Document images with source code
┌──
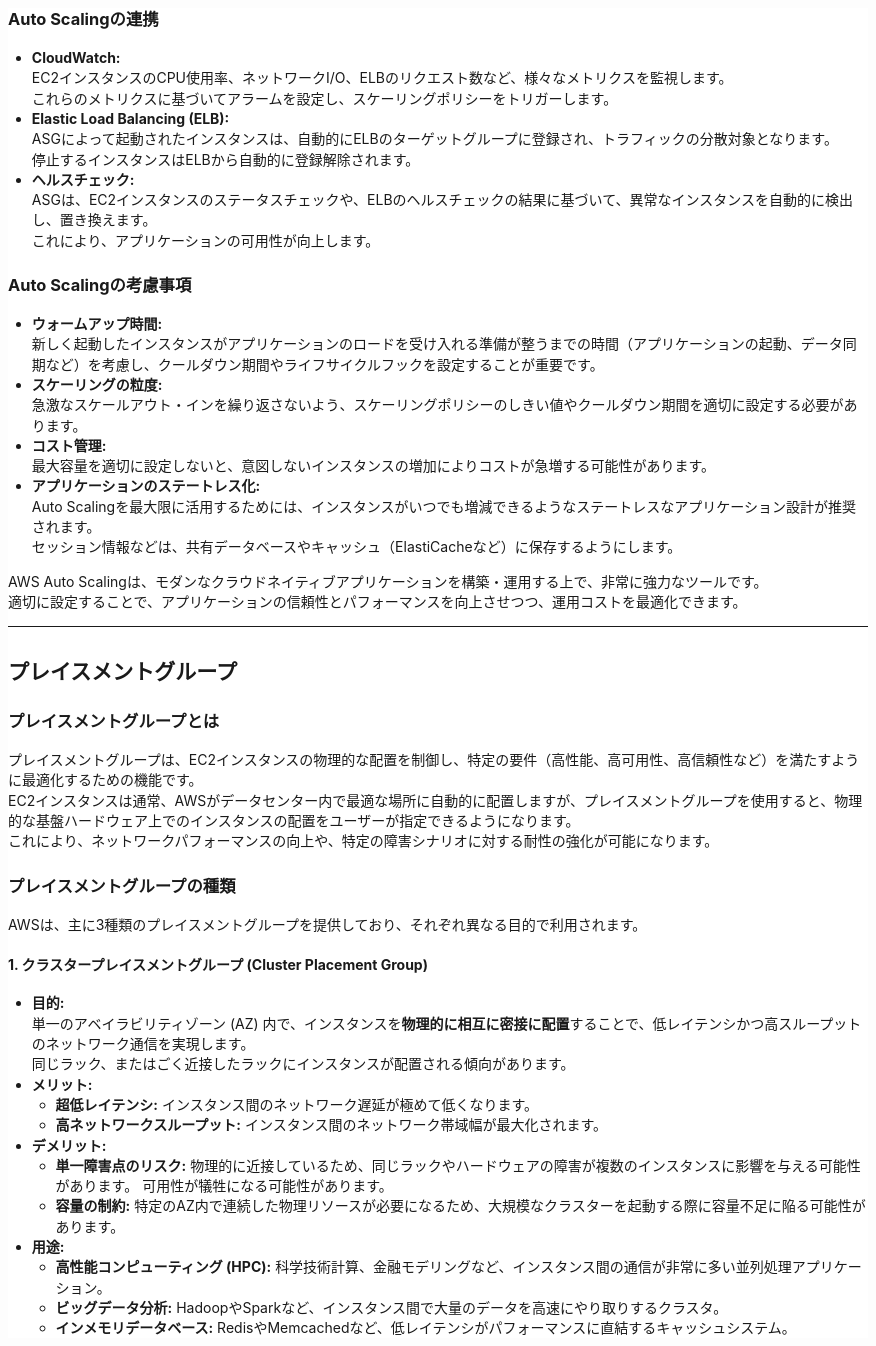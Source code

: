 ### Auto Scalingの連携

*   **CloudWatch:**  
    EC2インスタンスのCPU使用率、ネットワークI/O、ELBのリクエスト数など、様々なメトリクスを監視します。  
    これらのメトリクスに基づいてアラームを設定し、スケーリングポリシーをトリガーします。  
*   **Elastic Load Balancing (ELB):**  
    ASGによって起動されたインスタンスは、自動的にELBのターゲットグループに登録され、トラフィックの分散対象となります。  
    停止するインスタンスはELBから自動的に登録解除されます。  
*   **ヘルスチェック:**  
    ASGは、EC2インスタンスのステータスチェックや、ELBのヘルスチェックの結果に基づいて、異常なインスタンスを自動的に検出し、置き換えます。  
    これにより、アプリケーションの可用性が向上します。  

### Auto Scalingの考慮事項

*   **ウォームアップ時間:**  
    新しく起動したインスタンスがアプリケーションのロードを受け入れる準備が整うまでの時間（アプリケーションの起動、データ同期など）を考慮し、クールダウン期間やライフサイクルフックを設定することが重要です。  
*   **スケーリングの粒度:**  
    急激なスケールアウト・インを繰り返さないよう、スケーリングポリシーのしきい値やクールダウン期間を適切に設定する必要があります。  
*   **コスト管理:**  
    最大容量を適切に設定しないと、意図しないインスタンスの増加によりコストが急増する可能性があります。  
*   **アプリケーションのステートレス化:**  
    Auto Scalingを最大限に活用するためには、インスタンスがいつでも増減できるようなステートレスなアプリケーション設計が推奨されます。  
    セッション情報などは、共有データベースやキャッシュ（ElastiCacheなど）に保存するようにします。  

AWS Auto Scalingは、モダンなクラウドネイティブアプリケーションを構築・運用する上で、非常に強力なツールです。  
適切に設定することで、アプリケーションの信頼性とパフォーマンスを向上させつつ、運用コストを最適化できます。  

---

## プレイスメントグループ

### プレイスメントグループとは

プレイスメントグループは、EC2インスタンスの物理的な配置を制御し、特定の要件（高性能、高可用性、高信頼性など）を満たすように最適化するための機能です。  
EC2インスタンスは通常、AWSがデータセンター内で最適な場所に自動的に配置しますが、プレイスメントグループを使用すると、物理的な基盤ハードウェア上でのインスタンスの配置をユーザーが指定できるようになります。  
これにより、ネットワークパフォーマンスの向上や、特定の障害シナリオに対する耐性の強化が可能になります。  

### プレイスメントグループの種類

AWSは、主に3種類のプレイスメントグループを提供しており、それぞれ異なる目的で利用されます。  

#### 1. クラスタープレイスメントグループ (Cluster Placement Group)

*   **目的:**  
    単一のアベイラビリティゾーン (AZ) 内で、インスタンスを**物理的に相互に密接に配置**することで、低レイテンシかつ高スループットのネットワーク通信を実現します。  
    同じラック、またはごく近接したラックにインスタンスが配置される傾向があります。  
*   **メリット:**  
    *   **超低レイテンシ:** インスタンス間のネットワーク遅延が極めて低くなります。  
    *   **高ネットワークスループット:** インスタンス間のネットワーク帯域幅が最大化されます。  
*   **デメリット:**  
    *   **単一障害点のリスク:** 物理的に近接しているため、同じラックやハードウェアの障害が複数のインスタンスに影響を与える可能性があります。  可用性が犠牲になる可能性があります。  
    *   **容量の制約:** 特定のAZ内で連続した物理リソースが必要になるため、大規模なクラスターを起動する際に容量不足に陥る可能性があります。  
*   **用途:**  
    *   **高性能コンピューティング (HPC):** 科学技術計算、金融モデリングなど、インスタンス間の通信が非常に多い並列処理アプリケーション。  
    *   **ビッグデータ分析:** HadoopやSparkなど、インスタンス間で大量のデータを高速にやり取りするクラスタ。  
    *   **インメモリデータベース:** RedisやMemcachedなど、低レイテンシがパフォーマンスに直結するキャッシュシステム。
└──
Please transcribe all of the records above exactly, leaving out any pictures.

Response to the task
Source code

: ### Auto Scalingの連携

*   **CloudWatch:**  
    EC2インスタンスのCPU使用率、ネットワークI/O、ELBのリクエスト数など、様々なメトリクスを監視します。  
    これらのメトリクスに基づいてアラームを設定し、スケーリングポリシーをトリガーします。  
*   **Elastic Load Balancing (ELB):**  
    ASGによって起動されたインスタンスは、自動的にELBのターゲットグループに登録され、トラフィックの分散対象となります。  
    停止するインスタンスはELBから自動的に登録解除されます。  
*   **ヘルスチェック:**  
    ASGは、EC2インスタンスのステータスチェックや、ELBのヘルスチェックの結果に基づいて、異常なインスタンスを自動的に検出し、置き換えます。  
    これにより、アプリケーションの可用性が向上します。  

### Auto Scalingの考慮事項

*   **ウォームアップ時間:**  
    新しく起動したインスタンスがアプリケーションのロードを受け入れる準備が整うまでの時間（アプリケーションの起動、データ同期など）を考慮し、クールダウン期間やライフサイクルフックを設定することが重要です。  
*   **スケーリングの粒度:**  
    急激なスケールアウト・インを繰り返さないよう、スケーリングポリシーのしきい値やクールダウン期間を適切に設定する必要があります。  
*   **コスト管理:**  
    最大容量を適切に設定しないと、意図しないインスタンスの増加によりコストが急増する可能性があります。  
*   **アプリケーションのステートレス化:**  
    Auto Scalingを最大限に活用するためには、インスタンスがいつでも増減できるようなステートレスなアプリケーション設計が推奨されます。  
    セッション情報などは、共有データベースやキャッシュ（ElastiCacheなど）に保存するようにします。  

AWS Auto Scalingは、モダンなクラウドネイティブアプリケーションを構築・運用する上で、非常に強力なツールです。  
適切に設定することで、アプリケーションの信頼性とパフォーマンスを向上させつつ、運用コストを最適化できます。  

---

## プレイスメントグループ

### プレイスメントグループとは

プレイスメントグループは、EC2インスタンスの物理的な配置を制御し、特定の要件（高性能、高可用性、高信頼性など）を満たすように最適化するための機能です。  
EC2インスタンスは通常、AWSがデータセンター内で最適な場所に自動的に配置しますが、プレイスメントグループを使用すると、物理的な基盤ハードウェア上でのインスタンスの配置をユーザーが指定できるようになります。  
これにより、ネットワークパフォーマンスの向上や、特定の障害シナリオに対する耐性の強化が可能になります。  

### プレイスメントグループの種類

AWSは、主に3種類のプレイスメントグループを提供しており、それぞれ異なる目的で利用されます。  

#### 1. クラスタープレイスメントグループ (Cluster Placement Group)

*   **目的:**  
    単一のアベイラビリティゾーン (AZ) 内で、インスタンスを**物理的に相互に密接に配置**することで、低レイテンシかつ高スループットのネットワーク通信を実現します。  
    同じラック、またはごく近接したラックにインスタンスが配置される傾向があります。  
*   **メリット:**  
    *   **超低レイテンシ:** インスタンス間のネットワーク遅延が極めて低くなります。  
    *   **高ネットワークスループット:** インスタンス間のネットワーク帯域幅が最大化されます。  
*   **デメリット:**  
    *   **単一障害点のリスク:** 物理的に近接しているため、同じラックやハードウェアの障害が複数のインスタンスに影響を与える可能性があります。  可用性が犠牲になる可能性があります。  
    *   **容量の制約:** 特定のAZ内で連続した物理リソースが必要になるため、大規模なクラスターを起動する際に容量不足に陥る可能性があります。  
*   **用途:**  
    *   **高性能コンピューティング (HPC):** 科学技術計算、金融モデリングなど、インスタンス間の通信が非常に多い並列処理アプリケーション。  
    *   **ビッグデータ分析:** HadoopやSparkなど、インスタンス間で大量のデータを高速にやり取りするクラスタ。  
    *   **インメモリデータベース:** RedisやMemcachedなど、低レイテンシがパフォーマンスに直結するキャッシュシステム。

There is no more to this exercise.